Weekend evening snack
As the train left Peterborough the First Class hosts came round offering the food and drink: I had a bacon, lettuce and tomato roll, which I do not recall having before on a LNER train, and apple juice, there being no included beer at weekends. Soon the ticket examination began and I paid £25 for the upgrade - an expensive BLT sandwich but a very smooth and comfortable ride with space to unwind, just what I needed to help me calm down after the hectic preparation and departure. Well worth it.

And so in London to the Northern Line Underground to London Bridge (yes, I remembered to bring my Oyster Card with me!) and then the next train to Orpington, a fast one in just a few minutes. I splashed out on a taxi to complete the journey as buses are thin on a Sunday evening and I wanted to get there as quickly as possible. This was probably the fastest door-to-door trip I have ever done between the two houses, and also probably the most expensive, being at short notice.

Wine already served, work on blog continues
When I came to book the return trip, once I was sure the emergency was over and it was safe to come home, by choosing a late train back and booking in advance, even on the day, I was able to secure a First Class ticket for only £15.50, much less than the cheapest possible fare on the way out  even without the upgrade! The downside was that I had to take a specific train and as it happened I could have gone half-an-hour earlier if I had known how easily I could get away and how smoothly my journey into London would go. (So much time did I have in hand that I wrote most this blog post as I awaited the train back to Peterborough.) I took a bus from my daughter's him to Orpington station where a fast train left for London Bridge just a few moments later. From there a Thameslink train took me quickly to St Pancras whence I waited in the First Class Lounge at Kings Cross until my train was ready to board. There I typed most of this blog post: much of the rest was done on the train until my meal arrived.

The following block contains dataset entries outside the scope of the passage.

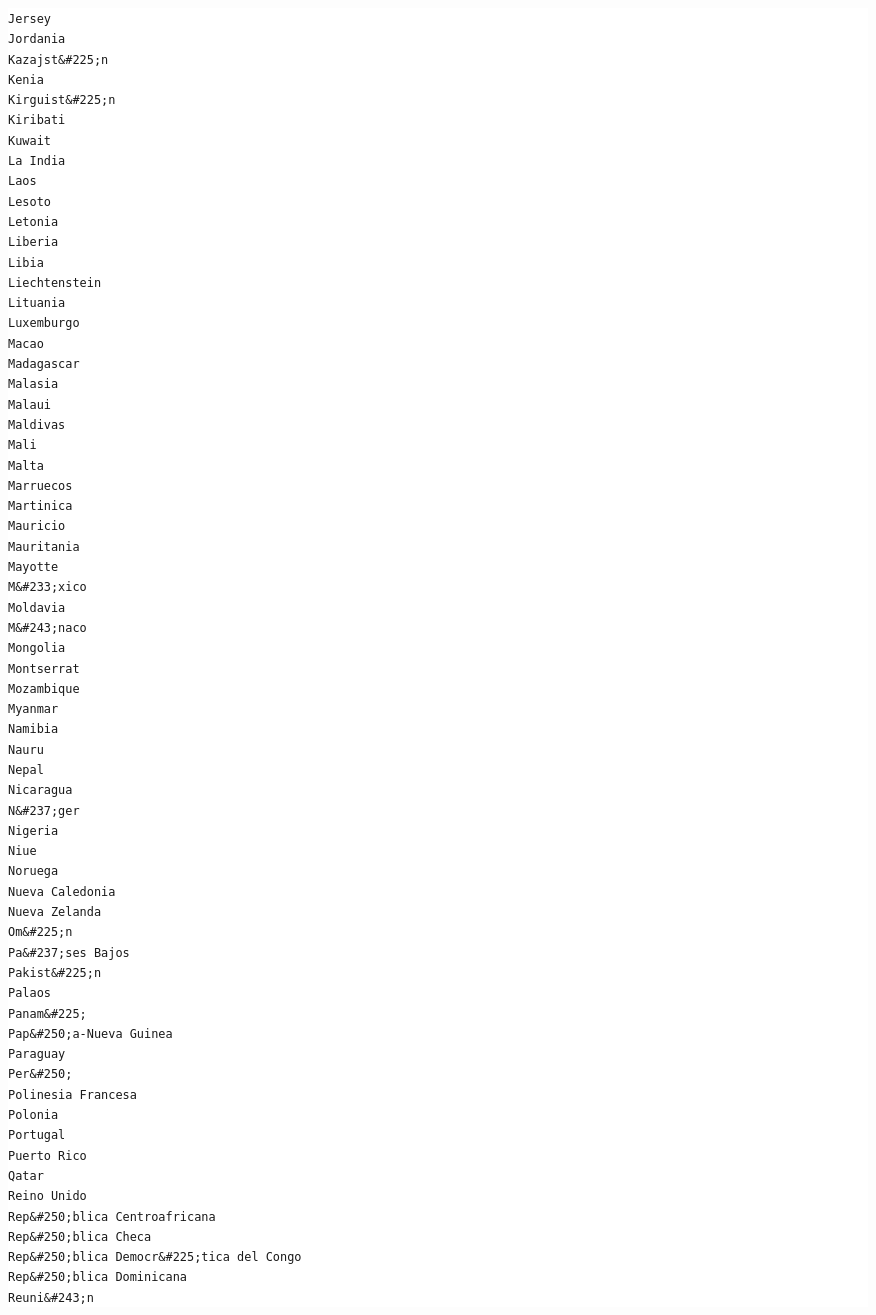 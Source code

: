     Jersey
    Jordania
    Kazajst&#225;n
    Kenia
    Kirguist&#225;n
    Kiribati
    Kuwait
    La India
    Laos
    Lesoto
    Letonia
    Liberia
    Libia
    Liechtenstein
    Lituania
    Luxemburgo
    Macao
    Madagascar
    Malasia
    Malaui
    Maldivas
    Mali
    Malta
    Marruecos
    Martinica
    Mauricio
    Mauritania
    Mayotte
    M&#233;xico
    Moldavia
    M&#243;naco
    Mongolia
    Montserrat
    Mozambique
    Myanmar
    Namibia
    Nauru
    Nepal
    Nicaragua
    N&#237;ger
    Nigeria
    Niue
    Noruega
    Nueva Caledonia
    Nueva Zelanda
    Om&#225;n
    Pa&#237;ses Bajos
    Pakist&#225;n
    Palaos
    Panam&#225;
    Pap&#250;a-Nueva Guinea
    Paraguay
    Per&#250;
    Polinesia Francesa
    Polonia
    Portugal
    Puerto Rico
    Qatar
    Reino Unido
    Rep&#250;blica Centroafricana
    Rep&#250;blica Checa
    Rep&#250;blica Democr&#225;tica del Congo
    Rep&#250;blica Dominicana
    Reuni&#243;n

Monday evening's meal, with wine
I decided to try out the new electronic ticketing system and did not have to pick up a paper ticket at the station: it is held in the Apple Wallet on my iPhone. I also downloaded the optional PDF file as well so that I could show it on my iPad in case I had a problem with the phone. I still needed the Standard Class single between Peterborough and Stamford and bought this using the Cross Country Train Tickets app, again placing the ticket in my Apple Wallet. I still needed to keep my Senior Railcard to hand as I do not (yet?) have a digital version of that, although I gather they are now available.

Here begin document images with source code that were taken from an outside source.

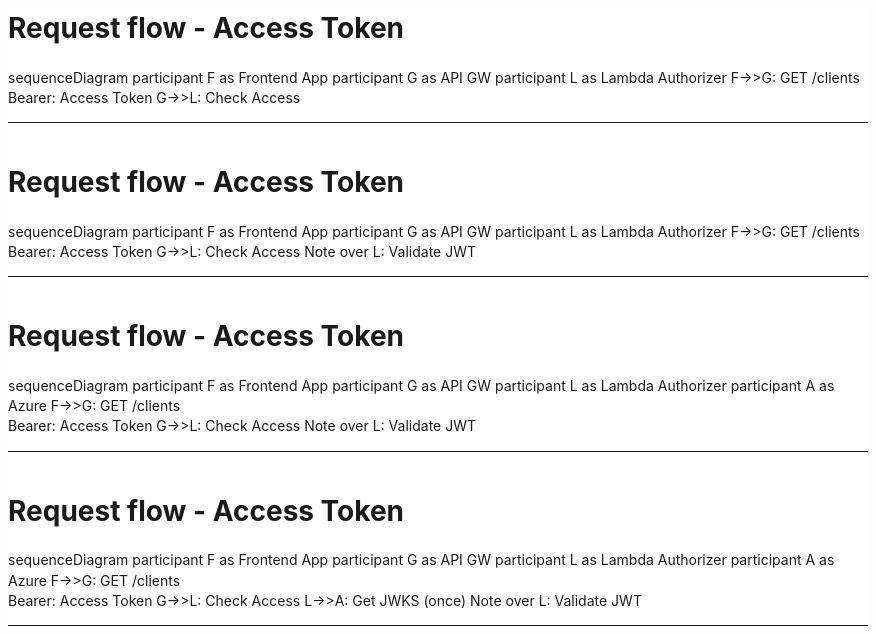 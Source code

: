 # Request flow - Access Token

<div class="mermaid seq">
  sequenceDiagram
    participant F as Frontend App
    participant G as API GW
    participant L as Lambda Authorizer
    F->>G: GET /clients<br/>Bearer: Access Token
    G->>L: Check Access
</div>

---
# Request flow - Access Token

<div class="mermaid seq">
  sequenceDiagram
    participant F as Frontend App
    participant G as API GW
    participant L as Lambda Authorizer
    F->>G: GET /clients<br/>Bearer: Access Token
    G->>L: Check Access
    Note over L: Validate JWT
</div>

---
# Request flow - Access Token

<div class="mermaid seq">
  sequenceDiagram
    participant F as Frontend App
    participant G as API GW
    participant L as Lambda Authorizer
    participant A as Azure
    F->>G: GET /clients<br/>Bearer: Access Token
    G->>L: Check Access
    Note over L: Validate JWT
</div>

---
# Request flow - Access Token

<div class="mermaid seq">
  sequenceDiagram
    participant F as Frontend App
    participant G as API GW
    participant L as Lambda Authorizer
    participant A as Azure
    F->>G: GET /clients<br/>Bearer: Access Token
    G->>L: Check Access
    L->>A: Get JWKS (once)
    Note over L: Validate JWT
</div>

---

The LNER ticket worked fine when inspected and although the Cross Country one was safely own the Apple Wallet that ticket was never inspected so it was not put to the test, although I have no reason to think it would have been otherwise. What I have not yet done is use one at a ticket barrier, and I can see that being a particular problem when travelling together with both tickets on one iPhone: there would be a delay while swapping tickets.

The Azuma arrived in Peterborough on time, allowing me plenty of time to cross to platform 7 for the connection home, also on time. Two perfect journeys giving me the opportunity to relax after my unexpected trip and to prepare for a good night's sleep before what were already expected to be a couple of busy days.